Sometimes I have a method that I want to accept a broad IEnumerable<T>
as input, but I'm doing an operation that might have O(2^n) impact if it's not a HashSet<T>
.
Even worse when it's a lazy IEnumerable
.
Example:
public static IEnumerable<Booking> ByIds(this IEnumerable<Booking> bookings, IEnumerable<int> ids)
{
return bookings.Where(b => ids.Contains(b.Id));
}
The caller could call ToHashSet()
before calling this
method, but I don't want the caller to think about this. For me it's
an implementation detail.
I could also force the input parameter to be a HashSet
. But once
again - I think this is an implementation detail the caller should
not think about.
I could also always call ToHashSet()
in ByIds
to be sure, but with extreme large sets this feels like unnecessary performance waste.

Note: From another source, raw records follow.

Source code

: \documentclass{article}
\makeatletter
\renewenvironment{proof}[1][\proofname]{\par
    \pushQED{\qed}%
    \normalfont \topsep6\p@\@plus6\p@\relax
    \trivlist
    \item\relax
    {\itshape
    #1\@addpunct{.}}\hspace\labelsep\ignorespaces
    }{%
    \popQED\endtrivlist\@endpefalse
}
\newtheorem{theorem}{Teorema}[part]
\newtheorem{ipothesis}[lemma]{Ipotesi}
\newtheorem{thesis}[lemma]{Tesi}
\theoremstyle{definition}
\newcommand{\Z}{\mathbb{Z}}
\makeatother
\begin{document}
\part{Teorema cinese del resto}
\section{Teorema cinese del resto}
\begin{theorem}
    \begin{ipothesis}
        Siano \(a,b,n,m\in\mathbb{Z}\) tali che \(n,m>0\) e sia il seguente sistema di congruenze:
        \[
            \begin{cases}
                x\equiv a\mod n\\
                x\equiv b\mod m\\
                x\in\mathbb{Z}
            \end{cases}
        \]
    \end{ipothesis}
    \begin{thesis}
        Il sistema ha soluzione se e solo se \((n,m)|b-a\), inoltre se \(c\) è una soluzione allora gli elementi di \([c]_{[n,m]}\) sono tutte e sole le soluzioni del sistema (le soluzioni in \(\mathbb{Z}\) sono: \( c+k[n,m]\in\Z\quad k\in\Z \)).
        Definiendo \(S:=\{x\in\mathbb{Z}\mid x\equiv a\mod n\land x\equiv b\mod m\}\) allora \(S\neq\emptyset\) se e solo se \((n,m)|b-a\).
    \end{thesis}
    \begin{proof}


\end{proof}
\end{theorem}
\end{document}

So I am thinking about something like the following:
public static IEnumerable<Booking> ByIds(this IEnumerable<Booking> bookings, IEnumerable<int> ids)
{
ids = ids.EnsureHashSet();
return bookings.Where(b => ids.Contains(b.Id));
}
public static IEnumerable<T> EnsureHashSet<T>(this IEnumerable<T> source)
{
if ( source is ISet<T> || source is IReadOnlySet<T> )
return source;
return source.ToHashSet();
}
My question is:
Is there some "intention" in the contract of a ISet<T>
and IReadOnlySet<T>
that it should be O(1) lookup performance?
I understand you can't prevent people doing weird stuff in an implementation, but if everyone is behaving properly is there at least the intention of it being a O(1) lookup?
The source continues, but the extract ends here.